### WORK ORDER
Each entry must appear in the answer exactly as written.

### Data entries
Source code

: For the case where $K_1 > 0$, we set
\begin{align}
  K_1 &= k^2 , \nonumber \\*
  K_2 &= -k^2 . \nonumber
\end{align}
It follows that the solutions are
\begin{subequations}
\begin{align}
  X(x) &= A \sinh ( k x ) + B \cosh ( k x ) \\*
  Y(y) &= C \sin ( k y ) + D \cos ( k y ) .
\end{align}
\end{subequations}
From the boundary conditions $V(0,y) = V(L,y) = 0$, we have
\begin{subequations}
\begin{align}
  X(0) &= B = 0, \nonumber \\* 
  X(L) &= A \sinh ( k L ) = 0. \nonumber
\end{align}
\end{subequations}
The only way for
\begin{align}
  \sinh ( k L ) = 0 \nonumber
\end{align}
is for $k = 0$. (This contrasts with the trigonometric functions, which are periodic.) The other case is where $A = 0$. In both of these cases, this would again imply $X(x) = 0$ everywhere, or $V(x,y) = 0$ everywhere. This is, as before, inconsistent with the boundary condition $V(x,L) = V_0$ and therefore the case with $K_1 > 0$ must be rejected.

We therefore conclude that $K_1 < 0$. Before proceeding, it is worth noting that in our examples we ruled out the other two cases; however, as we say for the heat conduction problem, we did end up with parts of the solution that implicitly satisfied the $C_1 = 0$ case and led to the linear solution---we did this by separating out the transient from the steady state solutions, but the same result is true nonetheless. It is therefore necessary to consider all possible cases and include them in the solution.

### SOLUTION TO THE PROBLEM
Source code

: For the case where $K_1 > 0$, we set
\begin{align}
  K_1 &= k^2 , \nonumber \\*
  K_2 &= -k^2 . \nonumber
\end{align}
It follows that the solutions are
\begin{subequations}
\begin{align}
  X(x) &= A \sinh ( k x ) + B \cosh ( k x ) \\*
  Y(y) &= C \sin ( k y ) + D \cos ( k y ) .
\end{align}
\end{subequations}
From the boundary conditions $V(0,y) = V(L,y) = 0$, we have
\begin{subequations}
\begin{align}
  X(0) &= B = 0, \nonumber \\* 
  X(L) &= A \sinh ( k L ) = 0. \nonumber
\end{align}
\end{subequations}
The only way for
\begin{align}
  \sinh ( k L ) = 0 \nonumber
\end{align}
is for $k = 0$. (This contrasts with the trigonometric functions, which are periodic.) The other case is where $A = 0$. In both of these cases, this would again imply $X(x) = 0$ everywhere, or $V(x,y) = 0$ everywhere. This is, as before, inconsistent with the boundary condition $V(x,L) = V_0$ and therefore the case with $K_1 > 0$ must be rejected.

We therefore conclude that $K_1 < 0$. Before proceeding, it is worth noting that in our examples we ruled out the other two cases; however, as we say for the heat conduction problem, we did end up with parts of the solution that implicitly satisfied the $C_1 = 0$ case and led to the linear solution---we did this by separating out the transient from the steady state solutions, but the same result is true nonetheless. It is therefore necessary to consider all possible cases and include them in the solution.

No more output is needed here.